A federal jury in Puerto Rico yesterday convicted a fifth individual for conspiracy to launder funds in connection with multiple wide-ranging wire, mail, and access device fraud schemes.
Oluwasegun Baiyewu was convicted of a money laundering conspiracy following a 22-day trial in San Juan.
According to court documents and evidence presented at trial, Oluwaseun Adelekan 40, and Temitope Omotayo, 40, both of Staten Island, New York; Ifeoluwa Dudubo, 37, of Austin, Texas; and Temitope Suleiman, 37, and Oluwasegun Baiyewu, 37, of Richmond, Texas, conspired to launder funds from different international organized fraud schemes, including romance, pandemic relief unemployment insurance fraud, and business email compromise scams.
These fraud schemes disproportionately impacted elderly or otherwise vulnerable Americans.
The Department of Justice will continue to identify and prosecute the fraudsters who design complex fraud schemes and the launderers that receive victim proceeds and make sure the crimes are profitable, said Assistant Attorney General Brett A. Shumate of the Justice Department’s Civil Division.
“The defendant participated in a money laundering scheme turning illicit gains into a facade of legitimacy, especially those involving seniors or other vulnerable people, and businesses in Puerto Rico and the United States,” said U.S. Attorney W. Stephen Muldrow for the District of Puerto Rico.
The criminals involved in this scheme thought there was safety in numbers, but the U.S. Postal Inspection Service “doesn’t stop until everyone involved in schemes that target older Americans is brought to justice”, said Inspector in Charge Ketty Larco-Ward of the U.S. Postal Inspection Service Boston Division.
Larco-Ward said, “The defendants lined their pockets by defrauding vulnerable members of our society through various schemes designed to entice their victims to give up their hard-earned cash.
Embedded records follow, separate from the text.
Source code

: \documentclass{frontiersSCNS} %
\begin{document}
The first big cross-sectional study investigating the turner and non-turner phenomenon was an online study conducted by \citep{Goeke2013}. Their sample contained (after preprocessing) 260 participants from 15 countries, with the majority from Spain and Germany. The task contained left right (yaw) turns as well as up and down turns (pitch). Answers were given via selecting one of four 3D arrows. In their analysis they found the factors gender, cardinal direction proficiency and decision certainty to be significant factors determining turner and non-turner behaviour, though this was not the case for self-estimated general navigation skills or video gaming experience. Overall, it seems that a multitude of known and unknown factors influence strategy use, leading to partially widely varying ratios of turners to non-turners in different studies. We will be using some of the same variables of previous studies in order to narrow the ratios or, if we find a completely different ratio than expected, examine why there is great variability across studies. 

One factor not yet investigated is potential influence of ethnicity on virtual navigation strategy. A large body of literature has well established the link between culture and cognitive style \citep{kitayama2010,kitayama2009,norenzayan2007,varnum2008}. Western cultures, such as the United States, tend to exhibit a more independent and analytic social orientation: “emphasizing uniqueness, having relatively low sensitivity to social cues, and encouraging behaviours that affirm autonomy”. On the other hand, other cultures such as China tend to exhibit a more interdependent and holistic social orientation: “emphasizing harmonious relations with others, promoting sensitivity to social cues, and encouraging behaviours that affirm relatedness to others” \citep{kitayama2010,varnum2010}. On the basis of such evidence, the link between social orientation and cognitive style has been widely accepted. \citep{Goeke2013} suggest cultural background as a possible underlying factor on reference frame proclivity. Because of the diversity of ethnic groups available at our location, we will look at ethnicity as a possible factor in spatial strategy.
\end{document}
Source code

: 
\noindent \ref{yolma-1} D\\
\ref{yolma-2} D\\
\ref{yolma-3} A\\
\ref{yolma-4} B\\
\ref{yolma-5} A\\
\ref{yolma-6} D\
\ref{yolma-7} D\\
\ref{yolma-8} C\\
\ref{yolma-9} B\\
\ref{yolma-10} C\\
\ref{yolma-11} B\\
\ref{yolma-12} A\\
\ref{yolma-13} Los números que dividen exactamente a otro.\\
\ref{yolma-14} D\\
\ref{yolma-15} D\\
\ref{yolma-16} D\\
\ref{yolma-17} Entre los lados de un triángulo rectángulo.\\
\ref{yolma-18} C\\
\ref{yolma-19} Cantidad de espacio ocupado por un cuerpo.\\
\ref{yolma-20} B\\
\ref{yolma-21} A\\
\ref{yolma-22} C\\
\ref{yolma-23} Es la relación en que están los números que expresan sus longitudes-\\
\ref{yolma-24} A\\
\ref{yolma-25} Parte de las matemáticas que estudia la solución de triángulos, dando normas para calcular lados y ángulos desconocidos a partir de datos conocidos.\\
This conviction is proof that anyone involved with transnational crimes will be tracked down, exposed, and made to face the consequences.”
A superseding indictment against the five defendants alleged that in 2020 and 2021, the defendants worked together to profit from efforts to “clean” money from scams involving victims, many of whom were older adults, in California, Illinois, Washington, and Nevada, and business email compromise schemes affecting victim companies in Puerto Rico and Missouri.
After receiving the proceeds, according to the indictment, the defendants or their co-conspirators conducted hundreds of transactions with the funds to, among other things, purchase used cars that were shipped overseas to Nigeria.
The defendants will be sentenced before the Honorable Raúl M. Arias-Marxuach for the District of Puerto Rico.